ACTIVITIES DATA TREATMENT

In [18]:
import pandas as pd

data = pd.read_csv('Tables/Activities.csv')

#Checks if each source matches to a single ID
source_to_sourceID = data.groupby('source')['sourceID'].nunique()
inconsistent_sources = source_to_sourceID[source_to_sourceID > 1]

#Checks the other way around
sourceID_to_source = data.groupby('sourceID')['source'].nunique()
inconsistent_sourceIDs = sourceID_to_source[sourceID_to_source > 1]

#Checks alphabet encoding errors
unique_sources = data['source'].unique()
encoding_issues = [s for s in unique_sources if not s.isascii()]


print("Inconsistent sources:")
print(inconsistent_sources)

print("\nInconsistent IDs:")
print(inconsistent_sourceIDs)

print("\nInvalid characters:")
print(encoding_issues)

Inconsistent sources:
Series([], Name: sourceID, dtype: int64)

Inconsistent IDs:
Series([], Name: source, dtype: int64)

Invalid characters:
[]


BILLIONAIRES DATA TREATMENT

In [24]:
import pandas as pd
from unidecode import unidecode

data = pd.read_csv('Tables/Billionaires.csv')

text_columns = ["last_name","first_name","industry"]

#checks for invalid characters in each collumn in the list
invalid_characters = {}
for col in text_columns:
    unique_values = data[col].unique()
    invalid_values = [val for val in unique_values if not isinstance(val, str) or not val.isascii()]
    invalid_characters[col] = invalid_values

#prints inconsistencies found
print("\nCharacter inconsistencies")
for col, issues in invalid_characters.items():
    if issues:
        print(f"{col}: {issues}")
    else:
        print(f"{col}: No encoding errors found")

#replaces invalid characters to their closest ASCII equivalent
def replace_invalid_chars(value):
    if isinstance(value, str):
        return unidecode(value)
    return value

#applies the above function
for col in text_columns:
    data[col] = data[col].apply(replace_invalid_chars)

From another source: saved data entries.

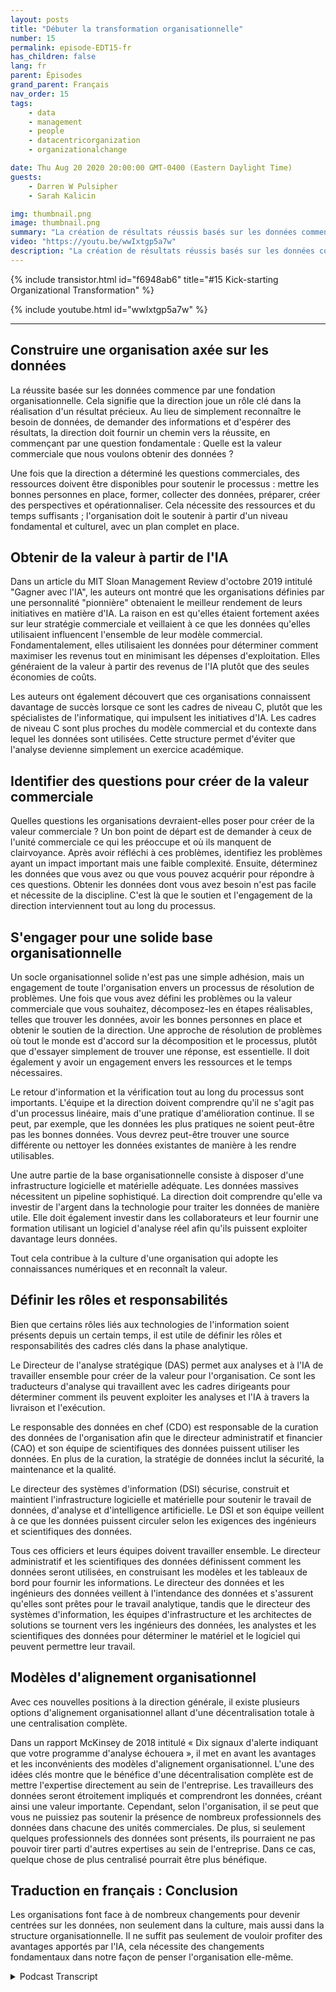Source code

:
 ```yaml
---
layout: posts
title: "Débuter la transformation organisationnelle"
number: 15
permalink: episode-EDT15-fr
has_children: false
lang: fr
parent: Épisodes
grand_parent: Français
nav_order: 15
tags:
    - data
    - management
    - people
    - datacentricorganization
    - organizationalchange

date: Thu Aug 20 2020 20:00:00 GMT-0400 (Eastern Daylight Time)
guests:
    - Darren W Pulsipher
    - Sarah Kalicin

img: thumbnail.png
image: thumbnail.png
summary: "La création de résultats réussis basés sur les données commence par une solide base organisationnelle. Darren et son invité Sarah Kalicin, chef des scientifiques des données du groupe Data Center d'Intel, discutent des aspects clés de ce changement fondamental."
video: "https://youtu.be/wwIxtgp5a7w"
description: "La création de résultats réussis basés sur les données commence par une solide base organisationnelle. Darren et son invité Sarah Kalicin, chef des scientifiques des données du groupe Data Center d'Intel, discutent des aspects clés de ce changement fondamental."
---
```


<div>
{% include transistor.html id="f6948ab6" title="#15 Kick-starting Organizational Transformation" %}

{% include youtube.html id="wwIxtgp5a7w" %}
</div>

---

## Construire une organisation axée sur les données

La réussite basée sur les données commence par une fondation organisationnelle. Cela signifie que la direction joue un rôle clé dans la réalisation d'un résultat précieux. Au lieu de simplement reconnaître le besoin de données, de demander des informations et d'espérer des résultats, la direction doit fournir un chemin vers la réussite, en commençant par une question fondamentale : Quelle est la valeur commerciale que nous voulons obtenir des données ?

Une fois que la direction a déterminé les questions commerciales, des ressources doivent être disponibles pour soutenir le processus : mettre les bonnes personnes en place, former, collecter des données, préparer, créer des perspectives et opérationnaliser. Cela nécessite des ressources et du temps suffisants ; l'organisation doit le soutenir à partir d'un niveau fondamental et culturel, avec un plan complet en place.

## Obtenir de la valeur à partir de l'IA

Dans un article du MIT Sloan Management Review d'octobre 2019 intitulé "Gagner avec l'IA", les auteurs ont montré que les organisations définies par une personnalité "pionnière" obtenaient le meilleur rendement de leurs initiatives en matière d'IA. La raison en est qu'elles étaient fortement axées sur leur stratégie commerciale et veillaient à ce que les données qu'elles utilisaient influencent l'ensemble de leur modèle commercial. Fondamentalement, elles utilisaient les données pour déterminer comment maximiser les revenus tout en minimisant les dépenses d'exploitation. Elles généraient de la valeur à partir des revenus de l'IA plutôt que des seules économies de coûts.

Les auteurs ont également découvert que ces organisations connaissent davantage de succès lorsque ce sont les cadres de niveau C, plutôt que les spécialistes de l'informatique, qui impulsent les initiatives d'IA. Les cadres de niveau C sont plus proches du modèle commercial et du contexte dans lequel les données sont utilisées. Cette structure permet d'éviter que l'analyse devienne simplement un exercice académique.

## Identifier des questions pour créer de la valeur commerciale

Quelles questions les organisations devraient-elles poser pour créer de la valeur commerciale ? Un bon point de départ est de demander à ceux de l'unité commerciale ce qui les préoccupe et où ils manquent de clairvoyance. Après avoir réfléchi à ces problèmes, identifiez les problèmes ayant un impact important mais une faible complexité. Ensuite, déterminez les données que vous avez ou que vous pouvez acquérir pour répondre à ces questions. Obtenir les données dont vous avez besoin n'est pas facile et nécessite de la discipline. C'est là que le soutien et l'engagement de la direction interviennent tout au long du processus.

## S'engager pour une solide base organisationnelle

Un socle organisationnel solide n'est pas une simple adhésion, mais un engagement de toute l'organisation envers un processus de résolution de problèmes. Une fois que vous avez défini les problèmes ou la valeur commerciale que vous souhaitez, décomposez-les en étapes réalisables, telles que trouver les données, avoir les bonnes personnes en place et obtenir le soutien de la direction. Une approche de résolution de problèmes où tout le monde est d'accord sur la décomposition et le processus, plutôt que d'essayer simplement de trouver une réponse, est essentielle. Il doit également y avoir un engagement envers les ressources et le temps nécessaires.

Le retour d'information et la vérification tout au long du processus sont importants. L'équipe et la direction doivent comprendre qu'il ne s'agit pas d'un processus linéaire, mais d'une pratique d'amélioration continue. Il se peut, par exemple, que les données les plus pratiques ne soient peut-être pas les bonnes données. Vous devrez peut-être trouver une source différente ou nettoyer les données existantes de manière à les rendre utilisables.

Une autre partie de la base organisationnelle consiste à disposer d'une infrastructure logicielle et matérielle adéquate. Les données massives nécessitent un pipeline sophistiqué. La direction doit comprendre qu'elle va investir de l'argent dans la technologie pour traiter les données de manière utile. Elle doit également investir dans les collaborateurs et leur fournir une formation utilisant un logiciel d'analyse réel afin qu'ils puissent exploiter davantage leurs données.

Tout cela contribue à la culture d'une organisation qui adopte les connaissances numériques et en reconnaît la valeur.

## Définir les rôles et responsabilités

Bien que certains rôles liés aux technologies de l'information soient présents depuis un certain temps, il est utile de définir les rôles et responsabilités des cadres clés dans la phase analytique.

Le Directeur de l'analyse stratégique (DAS) permet aux analyses et à l'IA de travailler ensemble pour créer de la valeur pour l'organisation. Ce sont les traducteurs d'analyse qui travaillent avec les cadres dirigeants pour déterminer comment ils peuvent exploiter les analyses et l'IA à travers la livraison et l'exécution.

Le responsable des données en chef (CDO) est responsable de la curation des données de l'organisation afin que le directeur administratif et financier (CAO) et son équipe de scientifiques des données puissent utiliser les données. En plus de la curation, la stratégie de données inclut la sécurité, la maintenance et la qualité.

Le directeur des systèmes d'information (DSI) sécurise, construit et maintient l'infrastructure logicielle et matérielle pour soutenir le travail de données, d'analyse et d'intelligence artificielle. Le DSI et son équipe veillent à ce que les données puissent circuler selon les exigences des ingénieurs et scientifiques des données.

Tous ces officiers et leurs équipes doivent travailler ensemble. Le directeur administratif et les scientifiques des données définissent comment les données seront utilisées, en construisant les modèles et les tableaux de bord pour fournir les informations. Le directeur des données et les ingénieurs des données veillent à l'intendance des données et s'assurent qu'elles sont prêtes pour le travail analytique, tandis que le directeur des systèmes d'information, les équipes d'infrastructure et les architectes de solutions se tournent vers les ingénieurs des données, les analystes et les scientifiques des données pour déterminer le matériel et le logiciel qui peuvent permettre leur travail.

## Modèles d'alignement organisationnel

Avec ces nouvelles positions à la direction générale, il existe plusieurs options d'alignement organisationnel allant d'une décentralisation totale à une centralisation complète.

Dans un rapport McKinsey de 2018 intitulé « Dix signaux d'alerte indiquant que votre programme d'analyse échouera », il met en avant les avantages et les inconvénients des modèles d'alignement organisationnel. L'une des idées clés montre que le bénéfice d'une décentralisation complète est de mettre l'expertise directement au sein de l'entreprise. Les travailleurs des données seront étroitement impliqués et comprendront les données, créant ainsi une valeur importante. Cependant, selon l'organisation, il se peut que vous ne puissiez pas soutenir la présence de nombreux professionnels des données dans chacune des unités commerciales. De plus, si seulement quelques professionnels des données sont présents, ils pourraient ne pas pouvoir tirer parti d'autres expertises au sein de l'entreprise. Dans ce cas, quelque chose de plus centralisé pourrait être plus bénéfique.

## Traduction en français : Conclusion

Les organisations font face à de nombreux changements pour devenir centrées sur les données, non seulement dans la culture, mais aussi dans la structure organisationnelle. Il ne suffit pas seulement de vouloir profiter des avantages apportés par l'IA, cela nécessite des changements fondamentaux dans notre façon de penser l'organisation elle-même.



<details>
<summary> Podcast Transcript </summary>

<p></p>

</details>

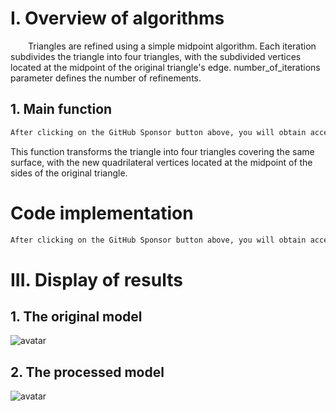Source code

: #  I. Overview of algorithms 

   Triangles are refined using a simple midpoint algorithm. Each iteration subdivides the triangle into four triangles, with the subdivided vertices located at the midpoint of the original triangle's edge. number_of_iterations parameter defines the number of refinements. 

##  1. Main function 

  ```python  
After clicking on the GitHub Sponsor button above, you will obtain access permissions to my private code repository ( https://github.com/slowlon/my_code_bar ) to view this blog code. By searching the code number of this blog, you can find the code you need, code number is: 2024020309574438473
  ```  
 This function transforms the triangle into four triangles covering the same surface, with the new quadrilateral vertices located at the midpoint of the sides of the original triangle. 

#  Code implementation 

  ```python  
After clicking on the GitHub Sponsor button above, you will obtain access permissions to my private code repository ( https://github.com/slowlon/my_code_bar ) to view this blog code. By searching the code number of this blog, you can find the code you need, code number is: 2024020309574438473
  ```  
#  III. Display of results 

##  1. The original model 

 ![avatar]( cf678cc3f84d48dcb99976850c81122e.png) 

##  2. The processed model 

 ![avatar]( 9aecb848a9d54a69b744eb34cf760f86.png) 

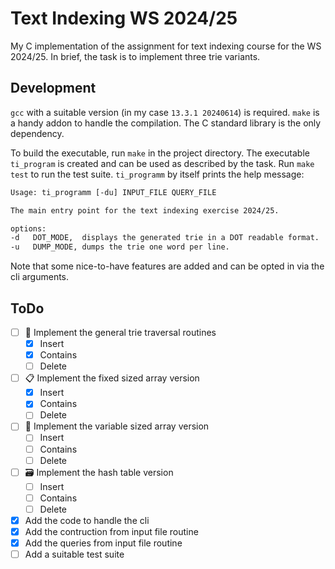 # Text Indexing WS 2024/25

My C implementation of the assignment for text indexing course for the
WS 2024/25. In brief, the task is to implement three trie variants.

## Development

`gcc` with a suitable version (in my case `13.3.1 20240614`) is
required. `make` is a handy addon to handle the compilation. The C
standard library is the only dependency.

To build the executable, run `make` in the project directory. The
executable `ti_program` is created and can be used as described by the
task. Run `make test` to run the test suite. `ti_programm` by itself
prints the help message:

```txt
Usage: ti_programm [-du] INPUT_FILE QUERY_FILE

The main entry point for the text indexing exercise 2024/25.

options:
-d   DOT_MODE,  displays the generated trie in a DOT readable format.
-u   DUMP_MODE, dumps the trie one word per line.
```

Note that some nice-to-have features are added and can be opted in via
the cli arguments.

## ToDo

- [ ] 🌲 Implement the general trie traversal routines
  - [x] Insert
  - [x] Contains
  - [ ] Delete
- [ ] 📋 Implement the fixed sized array version
  - [x] Insert
  - [x] Contains
  - [ ] Delete
- [ ] 📏 Implement the variable sized array version
  - [ ] Insert
  - [ ] Contains
  - [ ] Delete
- [ ] 🗃️  Implement the hash table version
  - [ ] Insert
  - [ ] Contains
  - [ ] Delete
- [x] Add the code to handle the cli
- [x] Add the contruction from input file routine
- [x] Add the queries from input file routine
- [ ] Add a suitable test suite
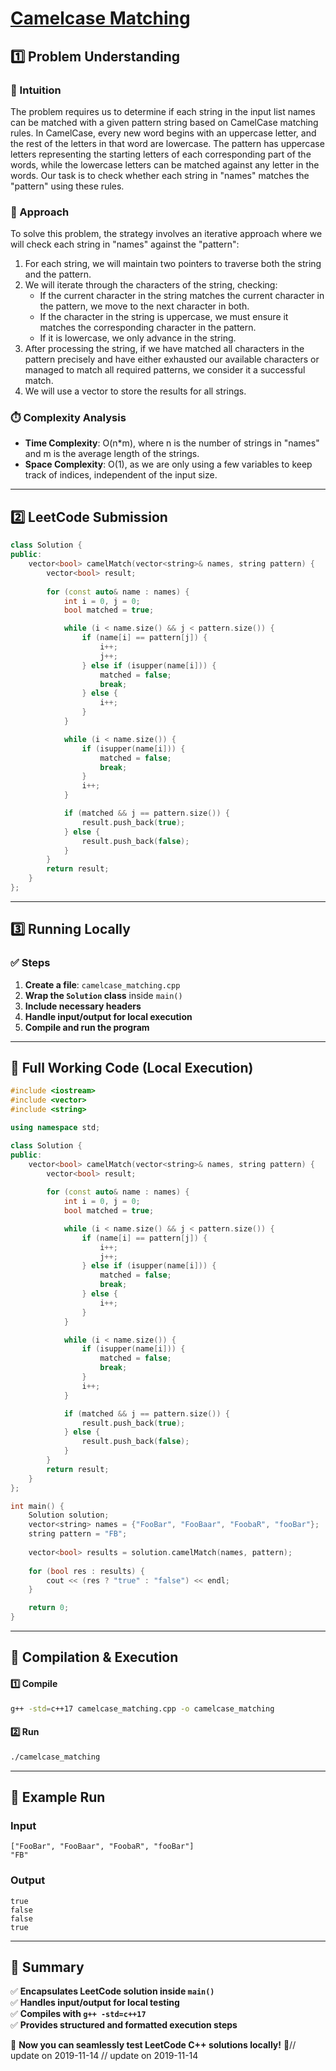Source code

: # **[Camelcase Matching](https://leetcode.com/problems/camelcase-matching/description/)**  

## **1️⃣ Problem Understanding**  
### **📌 Intuition**  
The problem requires us to determine if each string in the input list names can be matched with a given pattern string based on CamelCase matching rules. In CamelCase, every new word begins with an uppercase letter, and the rest of the letters in that word are lowercase. The pattern has uppercase letters representing the starting letters of each corresponding part of the words, while the lowercase letters can be matched against any letter in the words. Our task is to check whether each string in "names" matches the "pattern" using these rules.

### **🚀 Approach**  
To solve this problem, the strategy involves an iterative approach where we will check each string in "names" against the "pattern":
1. For each string, we will maintain two pointers to traverse both the string and the pattern.
2. We will iterate through the characters of the string, checking:
   - If the current character in the string matches the current character in the pattern, we move to the next character in both.
   - If the character in the string is uppercase, we must ensure it matches the corresponding character in the pattern.
   - If it is lowercase, we only advance in the string.
3. After processing the string, if we have matched all characters in the pattern precisely and have either exhausted our available characters or managed to match all required patterns, we consider it a successful match.
4. We will use a vector to store the results for all strings.

### **⏱️ Complexity Analysis**  
- **Time Complexity**: O(n*m), where n is the number of strings in "names" and m is the average length of the strings.
- **Space Complexity**: O(1), as we are only using a few variables to keep track of indices, independent of the input size.

---  

## **2️⃣ LeetCode Submission**  
```cpp
class Solution {
public:
    vector<bool> camelMatch(vector<string>& names, string pattern) {
        vector<bool> result;
        
        for (const auto& name : names) {
            int i = 0, j = 0;
            bool matched = true;

            while (i < name.size() && j < pattern.size()) {
                if (name[i] == pattern[j]) {
                    i++;
                    j++;
                } else if (isupper(name[i])) {
                    matched = false;
                    break;
                } else {
                    i++;
                }
            }

            while (i < name.size()) {
                if (isupper(name[i])) {
                    matched = false;
                    break;
                }
                i++;
            }

            if (matched && j == pattern.size()) {
                result.push_back(true);
            } else {
                result.push_back(false);
            }
        }
        return result;
    }
};
```  

---  

## **3️⃣ Running Locally**  
### **✅ Steps**  
1. **Create a file**: `camelcase_matching.cpp`  
2. **Wrap the `Solution` class** inside `main()`  
3. **Include necessary headers**  
4. **Handle input/output for local execution**  
5. **Compile and run the program**  

---  

## **📝 Full Working Code (Local Execution)**  
```cpp
#include <iostream>
#include <vector>
#include <string>

using namespace std;

class Solution {
public:
    vector<bool> camelMatch(vector<string>& names, string pattern) {
        vector<bool> result;
        
        for (const auto& name : names) {
            int i = 0, j = 0;
            bool matched = true;

            while (i < name.size() && j < pattern.size()) {
                if (name[i] == pattern[j]) {
                    i++;
                    j++;
                } else if (isupper(name[i])) {
                    matched = false;
                    break;
                } else {
                    i++;
                }
            }

            while (i < name.size()) {
                if (isupper(name[i])) {
                    matched = false;
                    break;
                }
                i++;
            }

            if (matched && j == pattern.size()) {
                result.push_back(true);
            } else {
                result.push_back(false);
            }
        }
        return result;
    }
};

int main() {
    Solution solution;
    vector<string> names = {"FooBar", "FooBaar", "FoobaR", "fooBar"};
    string pattern = "FB";
    
    vector<bool> results = solution.camelMatch(names, pattern);
    
    for (bool res : results) {
        cout << (res ? "true" : "false") << endl;
    }

    return 0;
}
```  

---  

## **🔧 Compilation & Execution**  
#### **1️⃣ Compile**  
```bash
g++ -std=c++17 camelcase_matching.cpp -o camelcase_matching
```  

#### **2️⃣ Run**  
```bash
./camelcase_matching
```  

---  

## **🎯 Example Run**  
### **Input**  
```
["FooBar", "FooBaar", "FoobaR", "fooBar"]
"FB"
```  
### **Output**  
```
true
false
false
true
```  

---  

## **📌 Summary**  
✅ **Encapsulates LeetCode solution inside `main()`**  
✅ **Handles input/output for local testing**  
✅ **Compiles with `g++ -std=c++17`**  
✅ **Provides structured and formatted execution steps**  

🚀 **Now you can seamlessly test LeetCode C++ solutions locally!** 🚀// update on 2019-11-14
// update on 2019-11-14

#check for iunvalid characters again
#checks for invalid characters in each collumn in the list
invalid_characters = {}
for col in text_columns:
    unique_values = data[col].unique()
    invalid_values = [val for val in unique_values if not isinstance(val, str) or not val.isascii()]
    invalid_characters[col] = invalid_values

#prints inconsistencies found
print("\nCharacter inconsistencies")
for col, issues in invalid_characters.items():
    if issues:
        print(f"{col}: {issues}")
    else:
        print(f"{col}: No encoding errors found")
#end of second check

# Converts 'birth_date' from MM/DD/YYYY to YYYY-MM-DD format
data['birth_date'] = pd.to_datetime(data['birth_date'], format='%m/%d/%Y').dt.strftime('%Y-%m-%d')

#preview
data[['birth_date']].head()

#modifies the actual .csv file
#data.to_csv('Tables/Billionaires.csv', index=False)

#print("updated csv file")


Character inconsistencies
last_name: ['Saadé', 'Saadé Zeenny', 'Bolloré', 'Seràgnoli', 'Piñera', 'Péladeau', 'Lê-Quôc', 'Österberg', 'Lindén Urnes', 'Käärmann', 'Laliberté', 'Lao Hernández', 'Hagströmer', 'Montipò']
first_name: ['François', 'Germán', 'Marie-Hélène', 'Stéphane', 'Réal']
industry: No encoding errors found

Character inconsistencies
last_name: No encoding errors found
first_name: No encoding errors found
industry: No encoding errors found


Unnamed: 0,birth_date
0,1949-03-05
1,1971-06-28
2,1964-01-12
3,1944-08-17
4,1930-08-30


CITIES DATA TREATMENT

In [26]:
import pandas as pd
from unidecode import unidecode

data = pd.read_csv('Tables/Cities.csv')

#check for invalid characters in "name"
invalid_characters_in_name = [
    name for name in data['name'].unique() 
    if not isinstance(name, str) or name != unidecode(name)
]

print("invalid characters found in name")
print(invalid_characters_in_name)

#checks if each cityID and city name is unique
cityID_to_name = data.groupby('cityID')['name'].nunique()
name_to_cityID = data.groupby('name')['cityID'].nunique()

#checks if there are non unique ids and names
cityID_issues = cityID_to_name[cityID_to_name > 1]
name_issues = name_to_cityID[name_to_cityID > 1]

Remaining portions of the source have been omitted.